Carnivorous plant responses to resource availability: environmental interactions, morphology and biochemistry

Understanding how organisms respond to resources available in the environment is a fundamental goal of ecology. Resource availability controls ecological processes at all levels of organisation, from molecular characteristics of individuals to community and biosphere. Climate change and other anthropogenically driven factors are altering environmental resource availability, and likely affects ecology at all levels of organisation. It is critical, therefore, to understand the ecological impact of environmental variation at a range of spatial and temporal scales. Consequently, I bring physiological, ecological, biochemical and evolutionary research together to determine how plants respond to resource availability.

In this thesis I have measured the effects of resource availability on phenotypic plasticity, intraspecific trait variation and metabolic responses of carnivorous sundew plants.
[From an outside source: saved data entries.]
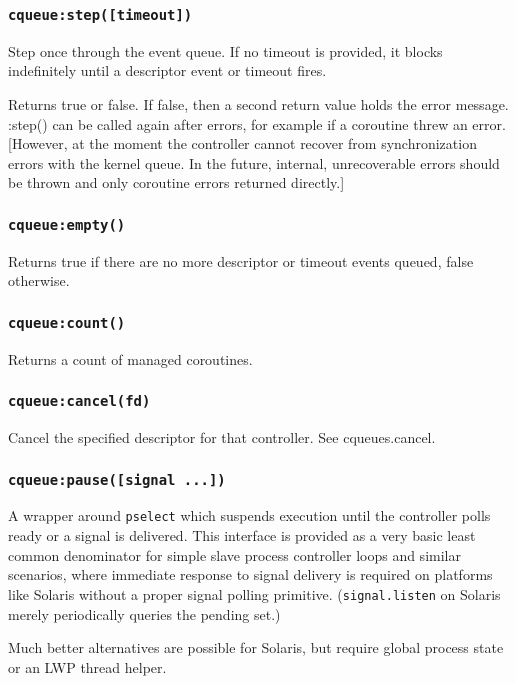 \documentclass[11pt, oneside]{memoir}
\newcommand*{\syscall}[1]{\texttt{#1}\xspace}
\newcommand*{\routine}[1]{\texttt{#1}\xspace}
\begin{document}
\subsubsection[\routine{cqueues:step}]{\routine{cqueue:step([timeout])}}
Step once through the event queue. If no timeout is provided, it blocks indefinitely until a descriptor event or timeout fires.

Returns true or false. If false, then a second return value holds the error message. :step() can be called again after errors, for example if a coroutine threw an error. [However, at the moment the controller cannot recover from synchronization errors with the kernel queue. In the future, internal, unrecoverable errors should be thrown and only coroutine errors returned directly.]

\subsubsection[\routine{cqueues:empty}]{\routine{cqueue:empty()}}
Returns true if there are no more descriptor or timeout events queued, false otherwise.

\subsubsection[\routine{cqueues:count}]{\routine{cqueue:count()}}
Returns a count of managed coroutines.

\subsubsection[\routine{cqueues:cancel}]{\routine{cqueue:cancel(fd)}}
Cancel the specified descriptor for that controller. See cqueues.cancel.

\subsubsection[\routine{cqueues:pause}]{\routine{cqueue:pause([signal ...])}}
A wrapper around \syscall{pselect} which suspends execution until the controller polls ready or a signal is delivered. This interface is provided as a very basic least common denominator for simple slave process controller loops and similar scenarios, where immediate response to signal delivery is required on platforms like Solaris without a proper signal polling primitive. (\routine{signal.listen} on Solaris merely periodically queries the pending set.)

Much better alternatives are possible for Solaris, but require global process state or an LWP thread helper.
\end{document}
Carnivorous plants are interesting model systems for a range of evolutionary and ecological questions because of their specific adaptations to attaining nutrients. They can, therefore, provide interesting perspectives on existing questions, in this case trait-environment interactions, plant strategies and plant responses to predicted future environmental scenarios.

In a manipulative experiment, I measured the phenotypic plasticity of naturally shaded Drosera rotundifolia in response to disturbance mediated changes in light availability over successive growing seasons. Following selective disturbance, D. rotundifolia became more carnivorous by increasing the number of trichomes and trichome density. These plants derived more N from prey and flowered earlier. This suggests that D. rotundifolia extend their fundamental niche in part due to phenotypic plasticity into environments that are shaded and are, for non-carnivorous plants, high in stress and disturbance—untenable environments according to universal adaptive theory.

In an observational study on peatlands across Europe, I investigated how habitat heterogeneity and climate-driven changes in nutrient availability impact on D. rotundifolia trait variability. I found that patterns of hydrology and light are consistent across peatlands. But, climate driven N accumulation alters the expression of carnivory which can reverse expected patterns of trait expression. These findings have implications for predicting the ecological impacts of climate change, as patterns of precipitation and evaporation may have different consequences depending on specific local topology and climate norms and can have significant impacts at small spatial scales, to the extent that entire habitats may be lost.

I conducted a research review to determine the role of secondary plant metabolites in carnivory. This identified similar patterns of metabolite production among closely- and distantly-related carnivorous taxa, which suggests that secondary metabolites are important for plants to facilitate carnivory. The review supports the hypothesis that secondary plant metabolites are drivers of plant diversification and evolution of plants into new environments.

In a laboratory experiment using Drosera capensis, I measured the metabolic response of trap tissue to simulated prey capture, using an omics approach. There was a substantial response to simulated prey capture. More compounds were up-regulated following prey capture than expected (over 30 times more than currently identified across all carnivorous species). In addition, changes in several metabolites suggested that their function is different to that previously reported.

The findings of this thesis highlight substantial phenotypic plasticity and intraspecific trait variation as a means for plants to cope with environmental resource availability and variability. Furthermore, it is clear that climate interacts with processes of nutrient availability, hydrology, and subsequent vegetation patterns which means that accurate predictions of species responses to climate change must be highly contextualised to local environments. The findings of this thesis also suggest that secondary metabolites may hold a significant role in the response and survival of plants to changing environments as they have the propensity for plants to adapt at a rate faster than mutation.